The tricky part is that when we are frustrated and stressed (and many of us are), we don’t want dissent. It FEELS a heck of a lot more productive to knock out a plan amidst conversation where everyone is (more-or-less) on the same page to begin with.

But, in so doing, we lose the chance for the dissent (which shows up in the form of “yeah, but”). And the dissent is how the thoughts go from ideas to effective solutions.

Put another way, Michael Fullan says:

“Defining effective leadership as appreciating resistance is another one of those remarkable discoveries: dissent is seen as a potential source of new ideas and breakthroughs. The absence of conflict can be a sign of decay.”

– Michael Fullan (From Leading In A Culture of Change, 2001, pg 74.)

Groups of like-minded people are often biased. They often have blind spots built around their common appreciation of the issue in question. They often have a hard time empathizing with people who either disagree or are agnostic to the issue in question. This is generally true regardless of the group or their nature of their agreement.

Put specifically, folks problem-solving around inquiry and PBL need explicit instruction advocates on their team to create effective solutions. Standards-based grading folks need to keep their traditional-grading colleagues at an arm’s reach. You want to do a better job of supporting those unrepresented students, your problem-solving group better include some folks who think those kinds of supports shouldn’t exist. You want to create that maker space, go find the person who thinks makerspaces are a waste of time and resources. Progressives and conservatives need each other to navigate these modern issues (that extends beyond the realm of education, by the way).

It’s not the most comfortable, particularly when the issues are charged with emotion. It may not even be productive at first. We need to learn to frame these conversations differently.

Statements like “we want to create a makerspace” might need to become “We want to create a more effective use of the media center. Here are some ideas we have.”

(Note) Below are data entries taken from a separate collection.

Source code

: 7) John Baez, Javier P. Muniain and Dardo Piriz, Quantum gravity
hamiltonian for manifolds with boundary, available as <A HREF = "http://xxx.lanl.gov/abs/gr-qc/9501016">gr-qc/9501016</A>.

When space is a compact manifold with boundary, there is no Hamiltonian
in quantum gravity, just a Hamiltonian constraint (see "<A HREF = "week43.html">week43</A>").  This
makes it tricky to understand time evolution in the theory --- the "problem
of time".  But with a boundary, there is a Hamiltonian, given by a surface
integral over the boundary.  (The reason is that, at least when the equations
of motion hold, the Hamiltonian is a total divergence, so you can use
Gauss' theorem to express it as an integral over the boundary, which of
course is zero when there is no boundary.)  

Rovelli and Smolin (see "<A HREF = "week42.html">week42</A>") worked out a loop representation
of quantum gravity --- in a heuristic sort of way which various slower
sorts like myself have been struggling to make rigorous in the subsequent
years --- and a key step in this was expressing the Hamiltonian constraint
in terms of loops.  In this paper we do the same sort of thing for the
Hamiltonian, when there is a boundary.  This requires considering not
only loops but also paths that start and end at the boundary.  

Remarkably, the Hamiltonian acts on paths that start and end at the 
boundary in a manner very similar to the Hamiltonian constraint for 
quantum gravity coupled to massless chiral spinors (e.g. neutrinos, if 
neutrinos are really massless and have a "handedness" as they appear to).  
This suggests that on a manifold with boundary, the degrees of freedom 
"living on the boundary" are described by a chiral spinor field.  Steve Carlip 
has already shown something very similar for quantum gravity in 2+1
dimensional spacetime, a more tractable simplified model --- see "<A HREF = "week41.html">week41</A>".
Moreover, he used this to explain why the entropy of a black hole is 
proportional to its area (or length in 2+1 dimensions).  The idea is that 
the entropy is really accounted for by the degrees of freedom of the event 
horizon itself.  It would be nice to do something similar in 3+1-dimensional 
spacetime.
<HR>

There will be misunderstandings, some of those will be ongoing, and possibly loud. But in the end, it opens the door for a better solution. A solution with more roadblocks anticipated and prepared for. A solution with a broader embrace of the realities of the implementation. A solution that wider appreciation for the struggles of a diverse group of people who will be operating within the solution.

In short, a better solution.

And it begins with embracing each other for the value we bring to the solution, particularly the folks who say and think things we disagree with because you want those folks to show us all of the ways our plan is ineffective. Expose our bias. Reveal our blind spots. We all have them. And if they don’t get exposed during the planning process, chances are when the solutions are rolled out, they will be exposed then. And your window for that solution might close with the problem still the problem.

And once we’ve made the decision that our chief goal is creating meaningful, lasting solutions we’ll need to learn to identify those who disagree with you not as folks to be avoided, but rather folks who are essential to the problem-solving process.

Maker Geometry – What can blocks do for you?

So, today I got to play with blocks called Keva planks. A set of Keva planks are nothing more than a whole bunch of congruent wooden rectangular prisms. You can build towers, mazes, bridges, and… of course… geometric shapes.

So, a task came to my mind. Let’s suppose we were going to take the planks and make the smallest possible cube.

  1. How many planks would we need for the combined widths to match the length of a single plank?

file_000

The answer’s five, by the way. So, each face is 5 planks wide (which is a single plank long)

Looks kinda like this…

img_1013img_1014

So, naturally… now we can calculate stuff. Like surface area and volume. But to do that, we’ll need some numbers.

img_1017img_1018img_1019

So, in my haste,  I clearly did a lousy job of lining up the blocks on the measuring tape. Sorry about that. Not exactly a deal breaker, but annoying.

But since maker materials are becoming more common, I figure you might prefer your students pull their own measurements.

There are a couple of ways that I could see variations of these: different shapes (different kinds of prisms, for example). I could also consider challenges like, given x-number of blocks, who can build a figure with the largest volume or a flat shape with the largest area?

Keva blocks seem like a low-risk, high reward manipulative simply because the start-up would be so quick. What could you do in your class with a set?

The two key ingredients of real problem-solving

A quick word about dissent.

During a recent conversation with a teacher-friend I we stumbled into an area of conversation that allowed me to see dissent through the lens of leadership and problem-solving in a way that I hadn’t before.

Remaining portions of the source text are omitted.